Other critics question the diversion’s cost, given the potential economic upheaval. “Holy mackerel! We’re going to spend $2 billion for 12,000 acres?” says coastal oceanographer Joe Suhayda, who retired from LSU in 2002 and now consults for several local governments, including Plaquemines parish.
Many observers doubt those downsides will derail the diversion. But even if the project works as promised, they note a sobering reality: Even the most optimistic restoration scenarios see the state losing far more coastline than it will gain.
At the state’s coastal restoration agency, officials often point to “the big red map.” It forecasts what Louisiana’s coastline will look like in 50 years, even if the state completes everything on its $50 billion to-do list. Small patches of green indicate wetlands it expects to save or restore, whereas a thick red fringe along the coast highlights marshes it expects to lose. All told, the state could protect or restore about 2000 square kilometers of wetland, the agency estimates, but other parts of the coast could lose more than 3700 square kilometers. In Barataria Bay alone, wetlands will shrink from 1500 square kilometers today to just 346 square kilometers by 2070 even with the diversion, according to USACE.

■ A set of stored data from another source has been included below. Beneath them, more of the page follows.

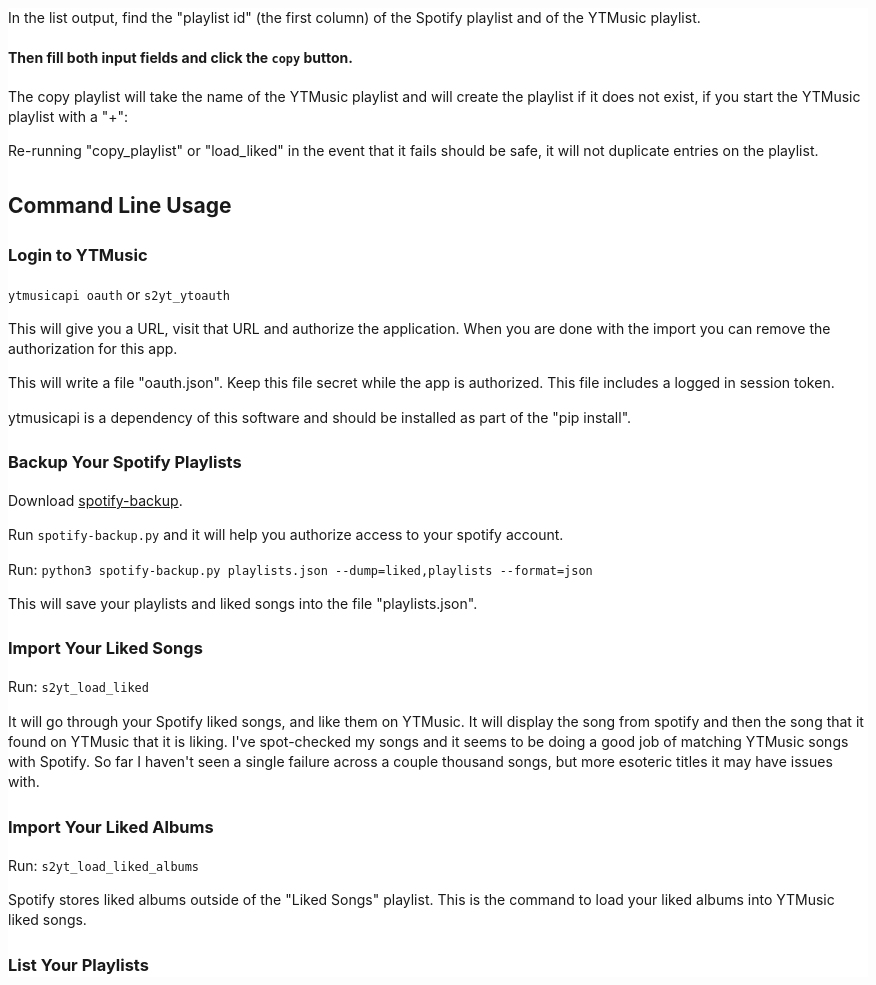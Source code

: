 In the list output, find the "playlist id" (the first column) of the Spotify playlist and of the YTMusic playlist.
#### Then fill both input fields and click the `copy` button.

The copy playlist will take the name of the YTMusic playlist and will create the
playlist if it does not exist, if you start the YTMusic playlist with a "+":

Re-running "copy_playlist" or "load_liked" in the event that it fails should be safe, it
will not duplicate entries on the playlist.

## Command Line Usage

### Login to YTMusic

`ytmusicapi oauth` or `s2yt_ytoauth`

This will give you a URL, visit that URL and authorize the application.  When you are
done with the import you can remove the authorization for this app.

This will write a file "oauth.json".  Keep this file secret while the app is authorized.
This file includes a logged in session token.

ytmusicapi is a dependency of this software and should be installed as part of the "pip
install".

### Backup Your Spotify Playlists

Download
[spotify-backup](https://raw.githubusercontent.com/caseychu/spotify-backup/master/spotify-backup.py).

Run `spotify-backup.py` and it will help you authorize access to your spotify account.

Run: `python3 spotify-backup.py playlists.json --dump=liked,playlists --format=json`

This will save your playlists and liked songs into the file "playlists.json".

### Import Your Liked Songs

Run: `s2yt_load_liked`

It will go through your Spotify liked songs, and like them on YTMusic.  It will display
the song from spotify and then the song that it found on YTMusic that it is liking.  I've
spot-checked my songs and it seems to be doing a good job of matching YTMusic songs with
Spotify.  So far I haven't seen a single failure across a couple thousand songs, but more
esoteric titles it may have issues with.

### Import Your Liked Albums

Run: `s2yt_load_liked_albums`

Spotify stores liked albums outside of the "Liked Songs" playlist.  This is the command to
load your liked albums into YTMusic liked songs.

### List Your Playlists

“We stopped promising a long time ago that we were ever going to be able to recreate a historical coastline,” says Jim Pahl, a plant ecologist and senior scientist at the state coastal authority. Yet diversions can play an important role, he says. Although pumping in sediment with heavy equipment can rebuild patches of marshland, the land will continue to sink and disappear. Because the diversions keep delivering new sand and mud each year, Pahl says, they are critical for the state to “maintain anything resembling a sustainable system.”

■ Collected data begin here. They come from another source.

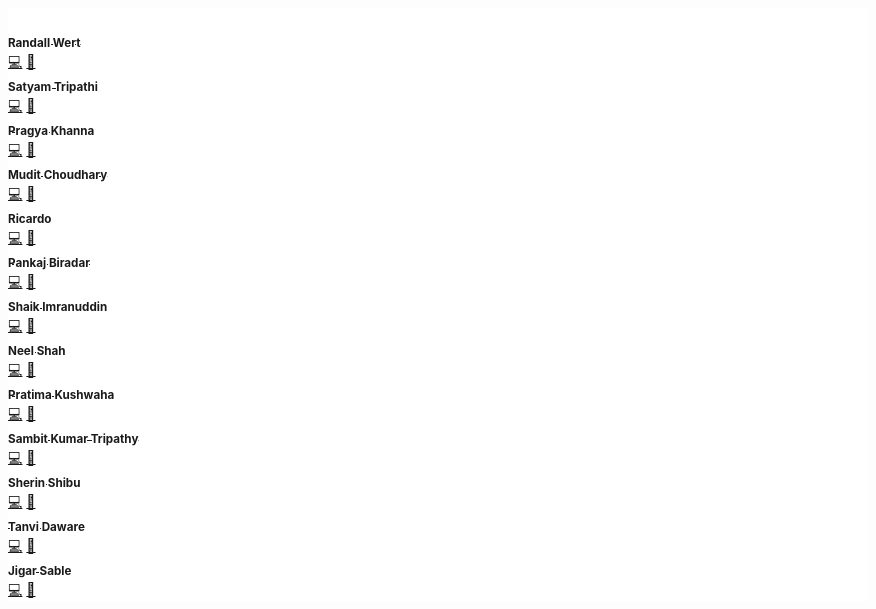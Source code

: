   <tr>
     <td align="center"><a href="https://github.com/RandallWert"><img src="https://avatars.githubusercontent.com/u/20331611?v=4" width="80px;" alt=""/><br /><sub><b>Randall Wert</b></sub></a><br /><a href="https://github.com/prathimacode-hub/Awesome_Python_Scripts/commits?author=RandallWert" title="Code">💻</a> <a href="https://github.com/prathimacode-hub/Awesome_Python_Scripts/commits?author=RandallWert" title="Documentation">📖</a></td>
     <td align="center"><a href="https://github.com/Iamtripathisatyam"><img src="https://avatars.githubusercontent.com/u/69134468?v=4" width="80px;" alt=""/><br /><sub><b>Satyam Tripathi</b></sub></a><br /><a href="https://github.com/prathimacode-hub/Awesome_Python_Scripts/commits?author=Iamtripathisatyam" title="Code">💻</a> <a href="https://github.com/prathimacode-hub/Awesome_Python_Scripts/commits?author=Iamtripathisatyam" title="Documentation">📖</a></td>
    <td align="center"><a href="https://github.com/pragyakhanna11"><img src="https://avatars.githubusercontent.com/u/75221153?v=4" width="80px;" alt=""/><br /><sub><b>Pragya Khanna</b></sub></a><br /><a href="https://github.com/prathimacode-hub/Awesome_Python_Scripts/commits?author=pragyakhanna11" title="Code">💻</a> <a href="https://github.com/prathimacode-hub/Awesome_Python_Scripts/commits?author=pragyakhanna11" title="Documentation">📖</a></td>
    <td align="center"><a href="https://github.com/MuditCh57"><img src="https://avatars.githubusercontent.com/u/74391865?v=4" width="80px;" alt=""/><br /><sub><b>Mudit Choudhary</b></sub></a><br /><a href="https://github.com/prathimacode-hub/Awesome_Python_Scripts/commits?author=MuditCh57" title="Code">💻</a> <a href="https://github.com/prathimacode-hub/Awesome_Python_Scripts/commits?author=MuditCh57" title="Documentation">📖</a></td>
    <td align="center"><a href="https://github.com/https://github.com/rivelez65"><img src="https://avatars.githubusercontent.com/u/80083939?v=4" width="80px;" alt=""/><br /><sub><b>Ricardo</b></sub></a><br /><a href="https://github.com/prathimacode-hub/Awesome_Python_Scripts/commits?author=https://github.com/rivelez65" title="Code">💻</a> <a href="https://github.com/prathimacode-hub/Awesome_Python_Scripts/commits?author=https://github.com/rivelez65" title="Documentation">📖</a></td>
    <td align="center"><a href="https://github.com/pankaj892"><img src="https://avatars.githubusercontent.com/u/31444506?v=4" width="80px;" alt=""/><br /><sub><b>Pankaj Biradar</b></sub></a><br /><a href="https://github.com/prathimacode-hub/Awesome_Python_Scripts/commits?author=https://github.com/pankaj892" title="Code">💻</a> <a href="https://github.com/prathimacode-hub/Awesome_Python_Scripts/commits?author=https://github.com/pankaj892" title="Documentation">📖</a></td> 
</tr>
  <tr>
     <td align="center"><a href="https://github.com/skimran2000"><img src="https://avatars.githubusercontent.com/u/78163908?v=4" width="80px;" alt=""/><br /><sub><b>Shaik Imranuddin</b></sub></a><br /><a href="https://github.com/prathimacode-hub/Awesome_Python_Scripts/commits?author=skimran200" title="Code">💻</a> <a href="https://github.com/prathimacode-hub/Awesome_Python_Scripts/commits?author=skimran200" title="Documentation">📖</a></td>
     <td align="center"><a href="https://github.com/neelshah2409"><img src="https://avatars.githubusercontent.com/u/71593494?v=4" width="80px;" alt=""/><br /><sub><b>Neel Shah</b></sub></a><br /><a href="https://github.com/prathimacode-hub/Awesome_Python_Scripts/commits?author=neelshah2409" title="Code">💻</a> <a href="https://github.com/prathimacode-hub/Awesome_Python_Scripts/commits?author=neelshah2409" title="Documentation">📖</a></td>
    <td align="center"><a href="https://github.com/pratimakush10"><img src="https://avatars.githubusercontent.com/u/81240664?v=4" width="80px;" alt=""/><br /><sub><b>Pratima Kushwaha</b></sub></a><br /><a href="https://github.com/prathimacode-hub/Awesome_Python_Scripts/commits?author=pratimakush10" title="Code">💻</a> <a href="https://github.com/prathimacode-hub/Awesome_Python_Scripts/commits?author=pratimakush10" title="Documentation">📖</a></td>
    <td align="center"><a href="https://github.com/sambit221"><img src="https://avatars.githubusercontent.com/u/56729866?v=4" width="80px;" alt=""/><br /><sub><b>Sambit Kumar Tripathy</b></sub></a><br /><a href="https://github.com/prathimacode-hub/Awesome_Python_Scripts/commits?author=sambit221" title="Code">💻</a> <a href="https://github.com/prathimacode-hub/Awesome_Python_Scripts/commits?author=sambit221" title="Documentation">📖</a></td>
    <td align="center"><a href="https://github.com/sherin527"><img src="https://avatars.githubusercontent.com/u/54814231?v=4" width="80px;" alt=""/><br /><sub><b>Sherin Shibu</b></sub></a><br /><a href="https://github.com/prathimacode-hub/Awesome_Python_Scripts/commits?author=https://github.com/sherin527" title="Code">💻</a> <a href="https://github.com/prathimacode-hub/Awesome_Python_Scripts/commits?author=https://github.com/sherin527" title="Documentation">📖</a></td>
    <td align="center"><a href="https://github.com/tanvidaware17"><img src="https://avatars.githubusercontent.com/u/69045055?v=4" width="80px;" alt=""/><br /><sub><b>Tanvi Daware</b></sub></a><br /><a href="https://github.com/prathimacode-hub/Awesome_Python_Scripts/commits?author=https://github.com/tanvidaware17" title="Code">💻</a> <a href="https://github.com/prathimacode-hub/Awesome_Python_Scripts/commits?author=https://github.com/tanvidaware17" title="Documentation">📖</a></td>
</tr>
  <tr>
     <td align="center"><a href="https://github.com/jigar-sable"><img src="https://avatars.githubusercontent.com/u/64949957?v=4" width="80px;" alt=""/><br /><sub><b>Jigar Sable</b></sub></a><br /><a href="https://github.com/prathimacode-hub/Awesome_Python_Scripts/commits?author=jigar-sable" title="Code">💻</a> <a href="https://github.com/prathimacode-hub/Awesome_Python_Scripts/commits?author=jigar-sable" title="Documentation">📖</a></td>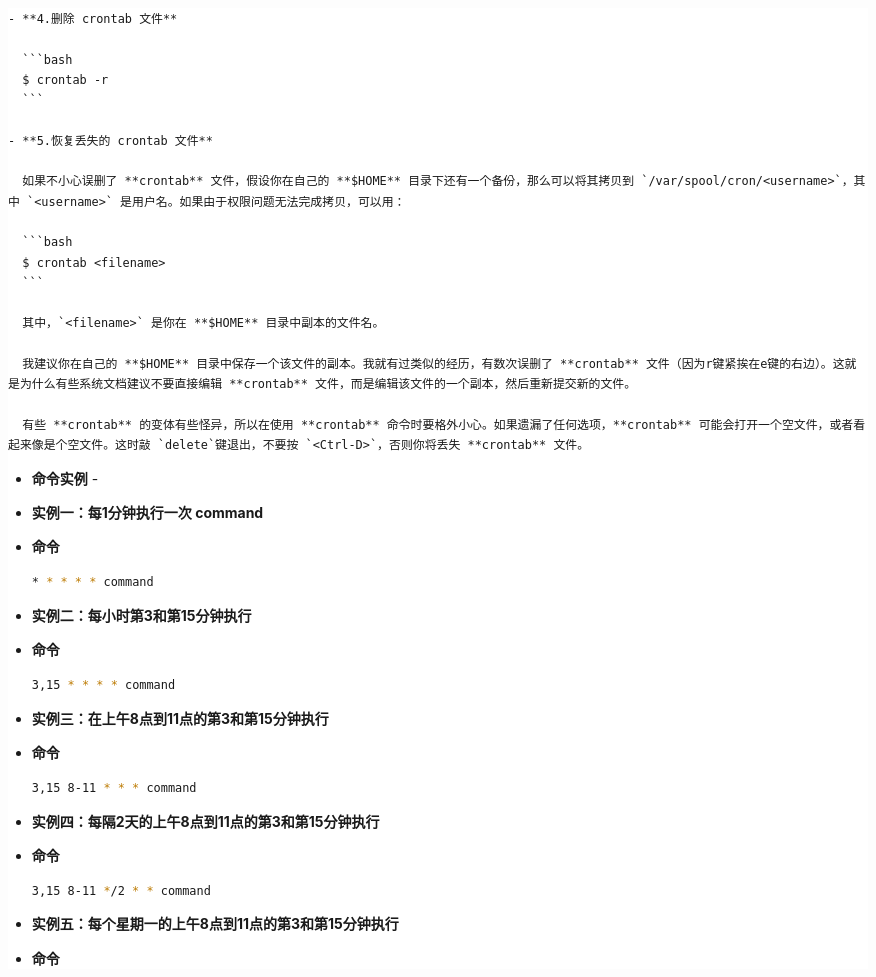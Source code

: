     - **4.删除 crontab 文件**

      ```bash
      $ crontab -r
      ```

    - **5.恢复丢失的 crontab 文件**

      如果不小心误删了 **crontab** 文件，假设你在自己的 **$HOME** 目录下还有一个备份，那么可以将其拷贝到 `/var/spool/cron/<username>`，其中 `<username>` 是用户名。如果由于权限问题无法完成拷贝，可以用：

      ```bash
      $ crontab <filename>
      ```

      其中，`<filename>` 是你在 **$HOME** 目录中副本的文件名。

      我建议你在自己的 **$HOME** 目录中保存一个该文件的副本。我就有过类似的经历，有数次误删了 **crontab** 文件（因为r键紧挨在e键的右边）。这就是为什么有些系统文档建议不要直接编辑 **crontab** 文件，而是编辑该文件的一个副本，然后重新提交新的文件。

      有些 **crontab** 的变体有些怪异，所以在使用 **crontab** 命令时要格外小心。如果遗漏了任何选项，**crontab** 可能会打开一个空文件，或者看起来像是个空文件。这时敲 `delete`键退出，不要按 `<Ctrl-D>`，否则你将丢失 **crontab** 文件。

  - **命令实例** - 

  - **实例一：每1分钟执行一次 command**

  - **命令**

    ```bash
    * * * * * command
    ```

  - **实例二：每小时第3和第15分钟执行**

  - **命令**

    ```bash
    3,15 * * * * command
    ```

  - **实例三：在上午8点到11点的第3和第15分钟执行**

  - **命令**

    ```bash
    3,15 8-11 * * * command
    ```

  - **实例四：每隔2天的上午8点到11点的第3和第15分钟执行**

  - **命令**

    ```bash
    3,15 8-11 */2 * * command
    ```

  - **实例五：每个星期一的上午8点到11点的第3和第15分钟执行**

  - **命令**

Törnqvist agrees, even though he concluded in a 2020 study published in Science Advances that efforts to save the Louisiana coast are probably doomed in the very long run if seas continue to rise. The mid-Barataria diversion and similar projects, he says, will be worth the cost if they buy time for vulnerable cities in the delta, including New Orleans, to adapt to climate change. “A few more decades can make the difference in the long run,” he says, “between managed retreat and complete chaos.”